● **What is required**
Copy every line from the records that holds the word "views".

(Provided data)

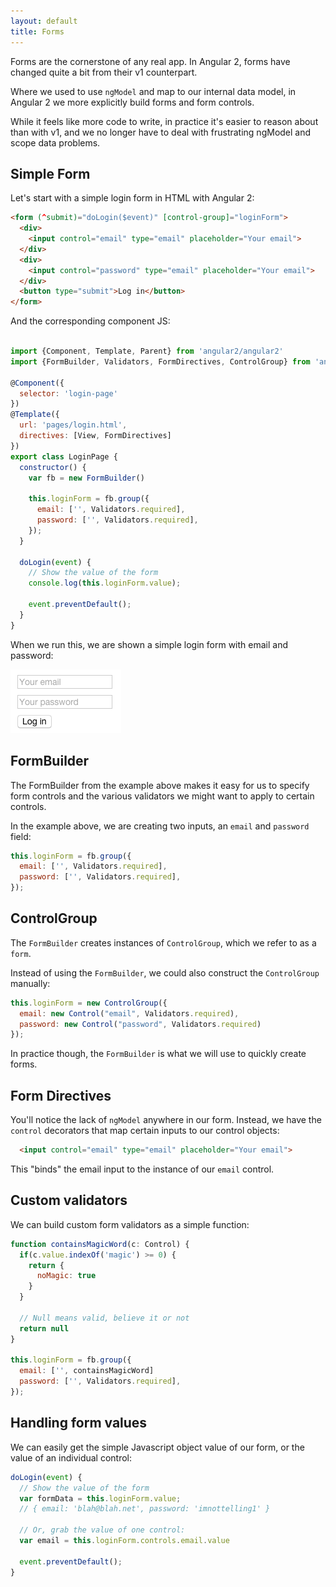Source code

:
 ```yaml
---
layout: default
title: Forms
---
```


Forms are the cornerstone of any real app. In Angular 2, forms have changed quite a bit from their v1 counterpart.

Where we used to use `ngModel` and map to our internal data model, in Angular 2 we more explicitly build forms and form controls.

While it feels like more code to write, in practice it's easier to reason about than with v1, and we no longer
have to deal with frustrating ngModel and scope data problems.

## Simple Form

Let's start with a simple login form in HTML with Angular 2:

```html
<form (^submit)="doLogin($event)" [control-group]="loginForm">
  <div>
    <input control="email" type="email" placeholder="Your email">
  </div>
  <div>
    <input control="password" type="email" placeholder="Your email">
  </div>
  <button type="submit">Log in</button>
</form>
```

And the corresponding component JS:

```javascript

import {Component, Template, Parent} from 'angular2/angular2'
import {FormBuilder, Validators, FormDirectives, ControlGroup} from 'angular2/forms';

@Component({
  selector: 'login-page'
})
@Template({
  url: 'pages/login.html',
  directives: [View, FormDirectives]
})
export class LoginPage {
  constructor() {
    var fb = new FormBuilder()

    this.loginForm = fb.group({
      email: ['', Validators.required],
      password: ['', Validators.required],
    });
  }

  doLogin(event) {
    // Show the value of the form
    console.log(this.loginForm.value);

    event.preventDefault();
  }
}

```

When we run this, we are shown a simple login form with email and password:

![ex](ex1.png)

## FormBuilder

The FormBuilder from the example above makes it easy for us to specify form controls and the various
validators we might want to apply to certain controls.

In the example above, we are creating two inputs, an `email` and `password` field:

```javascript
this.loginForm = fb.group({
  email: ['', Validators.required],
  password: ['', Validators.required],
});
```

## ControlGroup

The `FormBuilder` creates instances of `ControlGroup`, which we refer to as a `form`. 

Instead of using the `FormBuilder`, we could also construct the `ControlGroup` manually:

```javascript
this.loginForm = new ControlGroup({
  email: new Control("email", Validators.required),
  password: new Control("password", Validators.required)
});
```

In practice though, the `FormBuilder` is what we will use to quickly create forms.

## Form Directives

You'll notice the lack of `ngModel` anywhere in our form. Instead, we have the `control` decorators that
map certain inputs to our control objects:

```html
  <input control="email" type="email" placeholder="Your email">
```

This "binds" the email input to the instance of our `email` control.

## Custom validators

We can build custom form validators as a simple function:

```javascript
function containsMagicWord(c: Control) {
  if(c.value.indexOf('magic') >= 0) {
    return {
      noMagic: true
    }
  }

  // Null means valid, believe it or not
  return null
}

this.loginForm = fb.group({
  email: ['', containsMagicWord]
  password: ['', Validators.required],
});
```

## Handling form values

We can easily get the simple Javascript object value of our form, or the value of an individual control:

```javascript
doLogin(event) {
  // Show the value of the form
  var formData = this.loginForm.value;
  // { email: 'blah@blah.net', password: 'imnottelling1' }

  // Or, grab the value of one control:
  var email = this.loginForm.controls.email.value

  event.preventDefault();
}
```

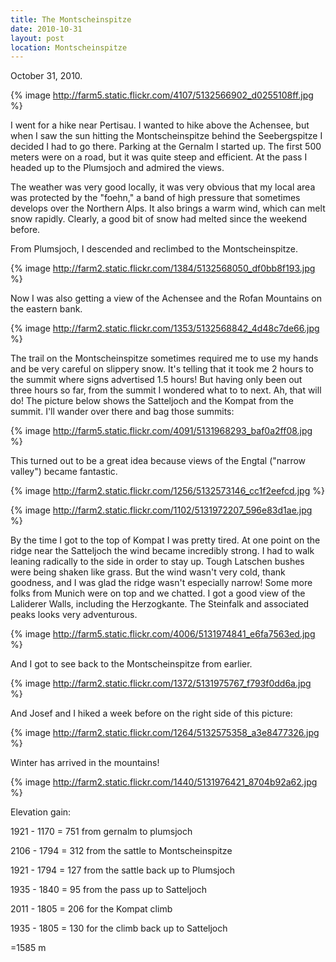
 ```yaml
---
title: The Montscheinspitze
date: 2010-10-31
layout: post
location: Montscheinspitze
---
```


October 31, 2010\.
  
  
{% image http://farm5.static.flickr.com/4107/5132566902_d0255108ff.jpg %}
  
I went for a hike near Pertisau. I wanted to hike above the Achensee,
but when I saw the sun hitting the Montscheinspitze behind the Seebergspitze
I decided I had to go there. Parking at the Gernalm I started up. The first
500 meters were on a road, but it was quite steep and efficient. At the
pass I headed up to the Plumsjoch and admired the views.
  
  
The weather was very good locally, it was very obvious that my local area
was protected by the "foehn," a band of high pressure that sometimes develops
over the Northern Alps. It also brings a warm wind, which can melt snow
rapidly. Clearly, a good bit of snow had melted since the weekend before.
  
  
From Plumsjoch, I descended and reclimbed to the Montscheinspitze.
  
  
{% image http://farm2.static.flickr.com/1384/5132568050_df0bb8f193.jpg %}
  
  
Now I was also getting a view of the Achensee and the Rofan Mountains
on the eastern bank.
  
  
{% image http://farm2.static.flickr.com/1353/5132568842_4d48c7de66.jpg %}
  
  
The trail on the Montscheinspitze sometimes required me to use my hands
and be very careful on slippery snow. It's telling that it took me 2 hours
to the summit where signs advertised 1.5 hours! But having only been out
three hours so far, from the summit I wondered what to to next. Ah, that
will do! The picture below shows the Satteljoch and the Kompat from the
summit. I'll wander over there and bag those summits:
  
  
{% image http://farm5.static.flickr.com/4091/5131968293_baf0a2ff08.jpg %}
  
  
This turned out to be a great idea because views of the Engtal ("narrow
valley") became fantastic.
  
  
{% image http://farm2.static.flickr.com/1256/5132573146_cc1f2eefcd.jpg %}
  
  
{% image http://farm2.static.flickr.com/1102/5131972207_596e83d1ae.jpg %}
  
  
By the time I got to the top of Kompat I was pretty tired. At one point
on the ridge near the Satteljoch the wind became incredibly strong. I had
to walk leaning radically to the side in order to stay up. Tough Latschen
bushes were being shaken like grass. But the wind wasn't very cold, thank
goodness, and I was glad the ridge wasn't especially narrow! Some more
folks from Munich were on top and we chatted. I got a good view of the
Laliderer Walls, including the Herzogkante. The Steinfalk and associated
peaks looks very adventurous.
  
  
{% image http://farm5.static.flickr.com/4006/5131974841_e6fa7563ed.jpg %}
  
  
And I got to see back to the Montscheinspitze from earlier.
  
  
{% image http://farm2.static.flickr.com/1372/5131975767_f793f0dd6a.jpg %}
  
  
And Josef and I hiked a week before on the right side of this picture:
  
  
{% image http://farm2.static.flickr.com/1264/5132575358_a3e8477326.jpg %}
  
  
Winter has arrived in the mountains!
  
  
{% image http://farm2.static.flickr.com/1440/5131976421_8704b92a62.jpg %}
  
  
Elevation gain:
  
1921 - 1170 = 751 from gernalm to plumsjoch
  
2106 - 1794 = 312 from the sattle to Montscheinspitze
  
1921 - 1794 = 127 from the sattle back up to Plumsjoch
  
1935 - 1840 = 95 from the pass up to Satteljoch
  
2011 - 1805 = 206 for the Kompat climb
  
1935 - 1805 = 130 for the climb back up to Satteljoch
  
=1585 m
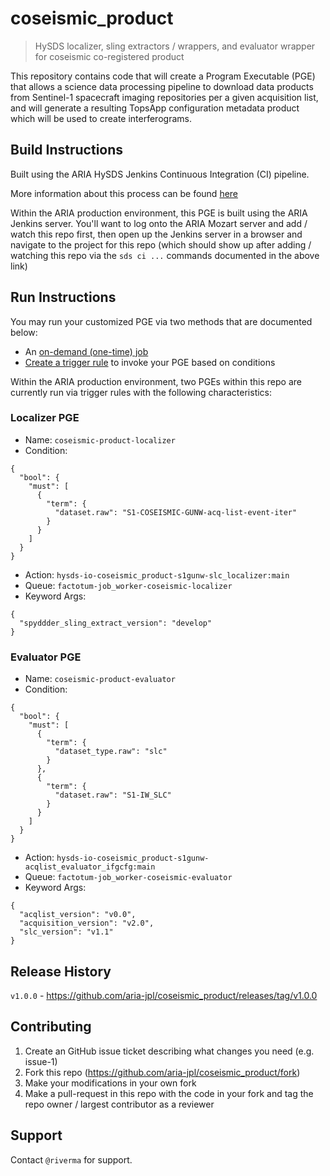 # coseismic_product
> HySDS localizer, sling extractors / wrappers, and evaluator wrapper for coseismic co-registered product

This repository contains code that will create a Program Executable (PGE) that allows a science data processing pipeline to download data products from Sentinel-1 spacecraft imaging repositories per a given acquisition list, and will generate a resulting TopsApp
configuration metadata product which will be used to create interferograms.

## Build Instructions

Built using the ARIA HySDS Jenkins Continuous Integration (CI) pipeline.

More information about this process can be found [here](https://hysds-core.atlassian.net/wiki/spaces/HYS/pages/455114757/Deploy+PGE+s+onto+Cluster)

Within the ARIA production environment, this PGE is built using the ARIA Jenkins server. You'll want to log onto the ARIA Mozart server and add / watch this repo first, then open up the Jenkins server in a browser and navigate to the project for this repo (which should show up after adding / watching this repo via the `sds ci ...` commands documented in the above link)

## Run Instructions

You may run your customized PGE via two methods that are documented below:
- An [on-demand (one-time) job](https://hysds-core.atlassian.net/wiki/spaces/HYS/pages/378601499/Submit+an+On-Demand+Job+in+Facet+Search)
- [Create a trigger rule](https://hysds-core.atlassian.net/wiki/spaces/HYS/pages/442728660/Create+Edit+Delete+Trigger+Rules) to invoke your PGE based on conditions

Within the ARIA production environment, two PGEs within this repo are currently run via trigger rules with the following characteristics:

### Localizer PGE

- Name: `coseismic-product-localizer`
- Condition:
```
{
  "bool": {
    "must": [
      {
        "term": {
          "dataset.raw": "S1-COSEISMIC-GUNW-acq-list-event-iter"
        }
      }
    ]
  }
}
```
- Action: `hysds-io-coseismic_product-s1gunw-slc_localizer:main`
- Queue: `factotum-job_worker-coseismic-localizer`
- Keyword Args:
```
{
  "spyddder_sling_extract_version": "develop"
}
```

### Evaluator PGE

- Name: `coseismic-product-evaluator`
- Condition:
```
{
  "bool": {
    "must": [
      {
        "term": {
          "dataset_type.raw": "slc"
        }
      },
      {
        "term": {
          "dataset.raw": "S1-IW_SLC"
        }
      }
    ]
  }
}
```
- Action: `hysds-io-coseismic_product-s1gunw-acqlist_evaluator_ifgcfg:main`
- Queue: `factotum-job_worker-coseismic-evaluator`
- Keyword Args:
```
{
  "acqlist_version": "v0.0",
  "acquisition_version": "v2.0",
  "slc_version": "v1.1"
}
```

## Release History

`v1.0.0` - https://github.com/aria-jpl/coseismic_product/releases/tag/v1.0.0 

## Contributing

1. Create an GitHub issue ticket describing what changes you need (e.g. issue-1)
2. Fork this repo (<https://github.com/aria-jpl/coseismic_product/fork>)
3. Make your modifications in your own fork
4. Make a pull-request in this repo with the code in your fork and tag the repo owner / largest contributor as a reviewer

## Support

Contact `@riverma` for support.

(End Provided data)

● **Reply to the exercise**
pass I headed up to the Plumsjoch and admired the views.
This turned out to be a great idea because views of the Engtal ("narrow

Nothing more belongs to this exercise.